Task objective: Restate the records in their entirety, word for word.

(Dataset records)

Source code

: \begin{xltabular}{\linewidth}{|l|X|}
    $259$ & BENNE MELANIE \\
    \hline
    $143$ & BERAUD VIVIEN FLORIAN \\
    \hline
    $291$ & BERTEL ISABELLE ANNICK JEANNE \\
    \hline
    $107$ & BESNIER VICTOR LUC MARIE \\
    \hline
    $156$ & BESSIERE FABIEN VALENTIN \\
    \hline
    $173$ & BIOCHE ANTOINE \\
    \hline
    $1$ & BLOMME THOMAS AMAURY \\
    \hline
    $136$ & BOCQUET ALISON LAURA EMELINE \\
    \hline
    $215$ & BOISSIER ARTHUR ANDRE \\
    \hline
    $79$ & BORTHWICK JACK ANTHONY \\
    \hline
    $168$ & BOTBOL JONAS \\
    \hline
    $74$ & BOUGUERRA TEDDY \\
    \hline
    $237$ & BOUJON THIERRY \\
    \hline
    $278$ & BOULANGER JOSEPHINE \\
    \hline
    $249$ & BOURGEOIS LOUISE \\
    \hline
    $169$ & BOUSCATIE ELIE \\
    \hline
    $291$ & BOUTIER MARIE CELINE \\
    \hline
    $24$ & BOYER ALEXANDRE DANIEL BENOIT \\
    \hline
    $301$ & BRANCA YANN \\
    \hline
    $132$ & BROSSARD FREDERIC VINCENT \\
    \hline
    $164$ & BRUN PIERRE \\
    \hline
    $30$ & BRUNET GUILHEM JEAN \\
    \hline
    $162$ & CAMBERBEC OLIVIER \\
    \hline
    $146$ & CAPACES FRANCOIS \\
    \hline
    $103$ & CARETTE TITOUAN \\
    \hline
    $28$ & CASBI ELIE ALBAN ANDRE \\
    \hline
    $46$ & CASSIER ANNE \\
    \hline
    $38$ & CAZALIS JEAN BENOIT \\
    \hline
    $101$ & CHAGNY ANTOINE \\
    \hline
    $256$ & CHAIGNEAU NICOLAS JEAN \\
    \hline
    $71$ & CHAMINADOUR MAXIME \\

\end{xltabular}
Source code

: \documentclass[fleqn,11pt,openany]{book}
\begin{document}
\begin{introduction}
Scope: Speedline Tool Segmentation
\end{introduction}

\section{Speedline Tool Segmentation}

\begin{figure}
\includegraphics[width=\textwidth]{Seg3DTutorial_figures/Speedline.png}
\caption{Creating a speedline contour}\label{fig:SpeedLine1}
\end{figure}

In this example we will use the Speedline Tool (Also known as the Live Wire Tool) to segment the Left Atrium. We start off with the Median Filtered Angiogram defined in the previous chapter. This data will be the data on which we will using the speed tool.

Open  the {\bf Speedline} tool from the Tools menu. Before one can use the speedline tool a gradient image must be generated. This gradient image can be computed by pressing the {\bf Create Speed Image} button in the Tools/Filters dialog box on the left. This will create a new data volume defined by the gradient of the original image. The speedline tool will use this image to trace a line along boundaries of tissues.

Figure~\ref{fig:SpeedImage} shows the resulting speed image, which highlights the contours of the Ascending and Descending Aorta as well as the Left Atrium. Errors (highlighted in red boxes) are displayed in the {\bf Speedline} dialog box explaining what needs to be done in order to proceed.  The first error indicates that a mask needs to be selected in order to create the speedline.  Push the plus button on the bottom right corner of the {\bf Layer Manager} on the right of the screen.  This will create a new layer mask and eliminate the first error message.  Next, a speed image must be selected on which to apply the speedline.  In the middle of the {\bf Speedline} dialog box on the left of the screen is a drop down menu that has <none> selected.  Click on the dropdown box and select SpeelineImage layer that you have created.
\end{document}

Task response:
Source code

: \begin{xltabular}{\linewidth}{|l|X|}
    $259$ & BENNE MELANIE \\
    \hline
    $143$ & BERAUD VIVIEN FLORIAN \\
    \hline
    $291$ & BERTEL ISABELLE ANNICK JEANNE \\
    \hline
    $107$ & BESNIER VICTOR LUC MARIE \\
    \hline
    $156$ & BESSIERE FABIEN VALENTIN \\
    \hline
    $173$ & BIOCHE ANTOINE \\
    \hline
    $1$ & BLOMME THOMAS AMAURY \\
    \hline
    $136$ & BOCQUET ALISON LAURA EMELINE \\
    \hline
    $215$ & BOISSIER ARTHUR ANDRE \\
    \hline
    $79$ & BORTHWICK JACK ANTHONY \\
    \hline
    $168$ & BOTBOL JONAS \\
    \hline
    $74$ & BOUGUERRA TEDDY \\
    \hline
    $237$ & BOUJON THIERRY \\
    \hline
    $278$ & BOULANGER JOSEPHINE \\
    \hline
    $249$ & BOURGEOIS LOUISE \\
    \hline
    $169$ & BOUSCATIE ELIE \\
    \hline
    $291$ & BOUTIER MARIE CELINE \\
    \hline
    $24$ & BOYER ALEXANDRE DANIEL BENOIT \\
    \hline
    $301$ & BRANCA YANN \\
    \hline
    $132$ & BROSSARD FREDERIC VINCENT \\
    \hline
    $164$ & BRUN PIERRE \\
    \hline
    $30$ & BRUNET GUILHEM JEAN \\
    \hline
    $162$ & CAMBERBEC OLIVIER \\
    \hline
    $146$ & CAPACES FRANCOIS \\
    \hline
    $103$ & CARETTE TITOUAN \\
    \hline
    $28$ & CASBI ELIE ALBAN ANDRE \\
    \hline
    $46$ & CASSIER ANNE \\
    \hline
    $38$ & CAZALIS JEAN BENOIT \\
    \hline
    $101$ & CHAGNY ANTOINE \\
    \hline
    $256$ & CHAIGNEAU NICOLAS JEAN \\
    \hline
    $71$ & CHAMINADOUR MAXIME \\

\end{xltabular}
Source code

: \documentclass[fleqn,11pt,openany]{book}
\begin{document}
\begin{introduction}
Scope: Speedline Tool Segmentation
\end{introduction}

\section{Speedline Tool Segmentation}

\begin{figure}
\includegraphics[width=\textwidth]{Seg3DTutorial_figures/Speedline.png}
\caption{Creating a speedline contour}\label{fig:SpeedLine1}
\end{figure}

In this example we will use the Speedline Tool (Also known as the Live Wire Tool) to segment the Left Atrium. We start off with the Median Filtered Angiogram defined in the previous chapter. This data will be the data on which we will using the speed tool.

Open  the {\bf Speedline} tool from the Tools menu. Before one can use the speedline tool a gradient image must be generated. This gradient image can be computed by pressing the {\bf Create Speed Image} button in the Tools/Filters dialog box on the left. This will create a new data volume defined by the gradient of the original image. The speedline tool will use this image to trace a line along boundaries of tissues.

Figure~\ref{fig:SpeedImage} shows the resulting speed image, which highlights the contours of the Ascending and Descending Aorta as well as the Left Atrium. Errors (highlighted in red boxes) are displayed in the {\bf Speedline} dialog box explaining what needs to be done in order to proceed.  The first error indicates that a mask needs to be selected in order to create the speedline.  Push the plus button on the bottom right corner of the {\bf Layer Manager} on the right of the screen.  This will create a new layer mask and eliminate the first error message.  Next, a speed image must be selected on which to apply the speedline.  In the middle of the {\bf Speedline} dialog box on the left of the screen is a drop down menu that has <none> selected.  Click on the dropdown box and select SpeelineImage layer that you have created.
\end{document}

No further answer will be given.